A cardioid is a heart-shaped curve that you may encounter in calculus. It typically appears in polar coordinates with an equation like \( r = -1 + \cos \theta \). Knowing how to express it in different coordinate systems is crucial.
The cardioid is an example of an epicycloid with one cusp, and its shape stems from altering traditional polar equations. In polar coordinates, \( r \) denotes the radial distance from the origin, and \( \theta \) is the angle from the positive x-axis.
Cardioids are valuable in different fields like physics and engineering due to their unique properties, including their symmetry and reflective properties.

Once you have a polar function like \( r = -1 + \cos \theta \), converting it to Cartesian coordinates \((x, y)\) simplifies calculating derivatives. The conversion requires using:

• \( x = r \cos \theta \)
• \( y = r \sin \theta \)

By substituting \( r \), the equations become:

• \( x = (-1 + \cos \theta) \cos \theta \)
• \( y = (-1 + \cos \theta) \sin \theta \)

This transformation allows for easier manipulation using standard Cartesian calculus techniques.
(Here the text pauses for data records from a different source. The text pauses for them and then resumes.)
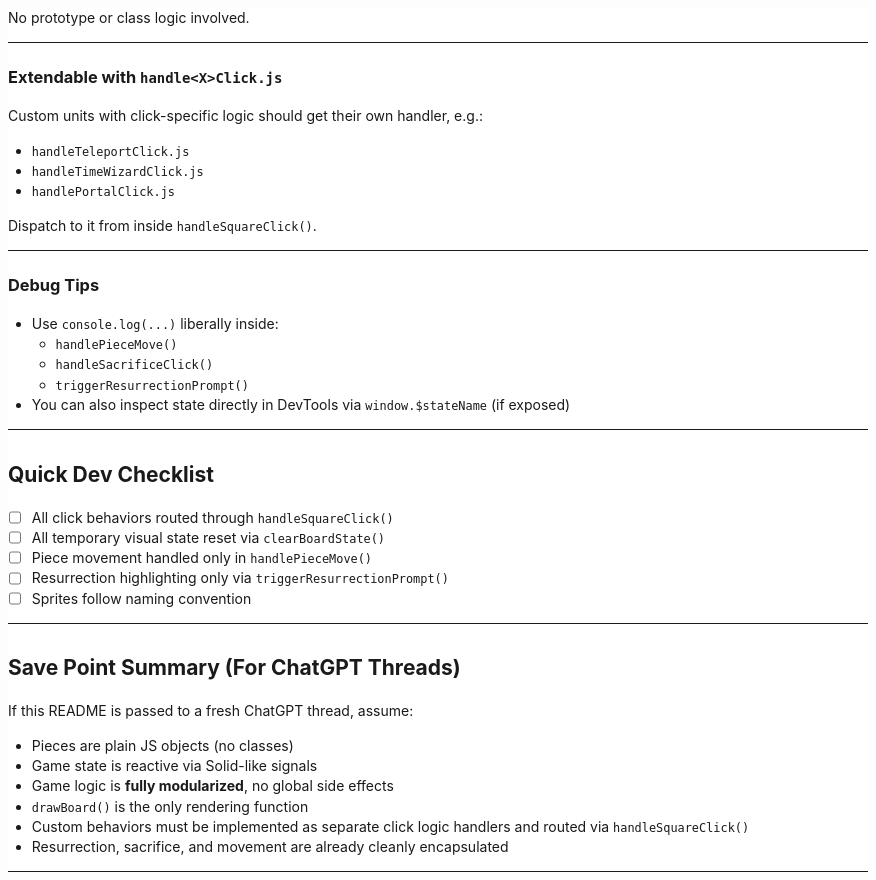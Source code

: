 No prototype or class logic involved.

---

### Extendable with `handle<X>Click.js`

Custom units with click-specific logic should get their own handler, e.g.:

- `handleTeleportClick.js`
- `handleTimeWizardClick.js`
- `handlePortalClick.js`

Dispatch to it from inside `handleSquareClick()`.

---

### Debug Tips

- Use `console.log(...)` liberally inside:
  - `handlePieceMove()`
  - `handleSacrificeClick()`
  - `triggerResurrectionPrompt()`
- You can also inspect state directly in DevTools via `window.$stateName` (if exposed)

---

## Quick Dev Checklist

- [ ] All click behaviors routed through `handleSquareClick()`
- [ ] All temporary visual state reset via `clearBoardState()`
- [ ] Piece movement handled only in `handlePieceMove()`
- [ ] Resurrection highlighting only via `triggerResurrectionPrompt()`
- [ ] Sprites follow naming convention

---

## Save Point Summary (For ChatGPT Threads)

If this README is passed to a fresh ChatGPT thread, assume:

- Pieces are plain JS objects (no classes)
- Game state is reactive via Solid-like signals
- Game logic is **fully modularized**, no global side effects
- `drawBoard()` is the only rendering function
- Custom behaviors must be implemented as separate click logic handlers and routed via `handleSquareClick()`
- Resurrection, sacrifice, and movement are already cleanly encapsulated

---
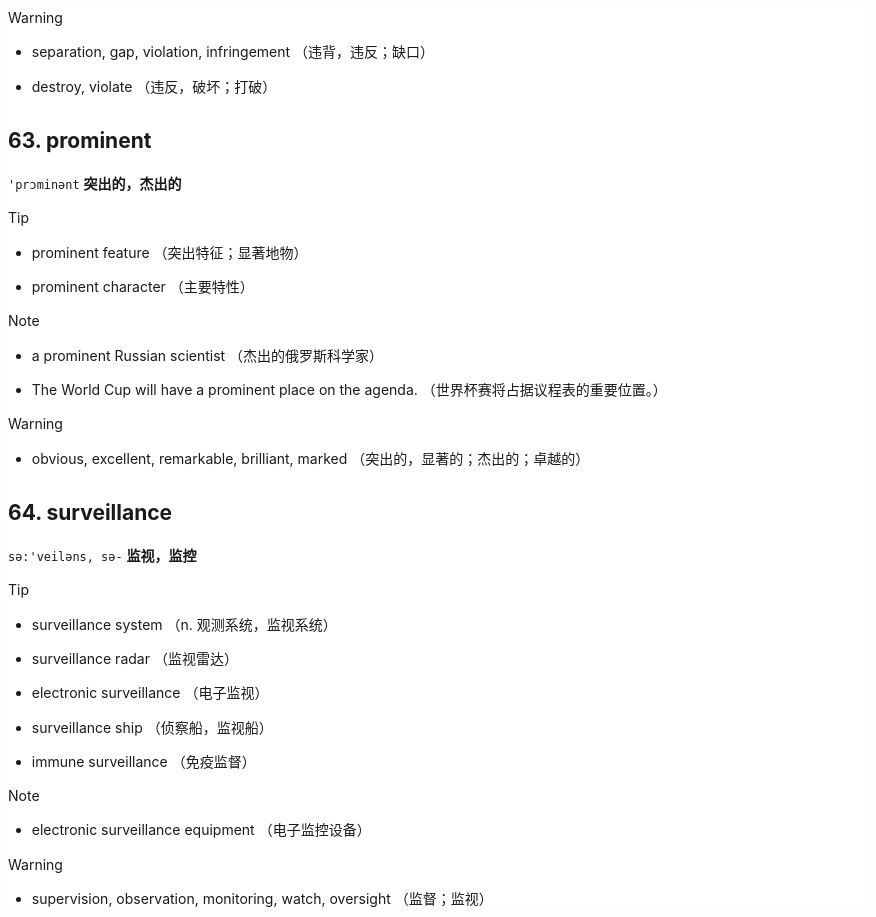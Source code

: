 > [!WARNING]
>
> - separation, gap, violation, infringement （违背，违反；缺口）
>
> - destroy, violate （违反，破坏；打破）
>

## 63. prominent

`'prɔminənt`  **突出的，杰出的**

> [!TIP]
>
> - prominent feature （突出特征；显著地物）
>
> - prominent character （主要特性）
>

> [!NOTE]
>
> - a prominent Russian scientist （杰出的俄罗斯科学家）
>
> - The World Cup will have a prominent place on the agenda. （世界杯赛将占据议程表的重要位置。）
>

> [!WARNING]
>
> - obvious, excellent, remarkable, brilliant, marked （突出的，显著的；杰出的；卓越的）
>

## 64. surveillance

`sə:'veiləns, sə-`  **监视，监控**

> [!TIP]
>
> - surveillance system （n. 观测系统，监视系统）
>
> - surveillance radar （监视雷达）
>
> - electronic surveillance （电子监视）
>
> - surveillance ship （侦察船，监视船）
>
> - immune surveillance （免疫监督）
>

> [!NOTE]
>
> - electronic surveillance equipment （电子监控设备）
>

> [!WARNING]
>
> - supervision, observation, monitoring, watch, oversight （监督；监视）
>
To find the slope of a curve at a specific point, derivative calculations are essential. When converting geometry from polar to Cartesian, knowing what \( \frac{dy}{dx} \) represents is key to understanding how the curve moves.
Instead of differentiating \( y \) concerning \( x \) directly, use the chain rule through their \( \theta \) parameter:

• \( \frac{dx}{d\theta} = \sin(2\theta) - \cos^2\theta \)
• \( \frac{dy}{d\theta} = \cos\theta - \cos(2\theta) \)

The slope of the tangent line \( \frac{dy}{dx} \) is then the ratio of these derivatives:
\[ \frac{dy}{dx} = \frac{dy/d\theta}{dx/d\theta} \]This gives a practical method to find the slope, circumventing direct Cartesian differentiation issues.

The slope of a tangent line is critical in understanding how the curve behaves at specific points, such as where it intersects axes or reaches a cusp.
For a cardioid given by \( r = -1 + \cos \theta \), solving \( \frac{dy}{dx} \) at \( \theta = \pm \frac{\pi}{2} \) demonstrates vertical tangents. Here, both points correspond to:\
\[ \frac{dy}{dx} = \pm \infty \]
This signifies that the tangent lines are vertical at these points. Recognizing vertical tangents is crucial for sketching the curvatures accurately and understanding its geometrical properties.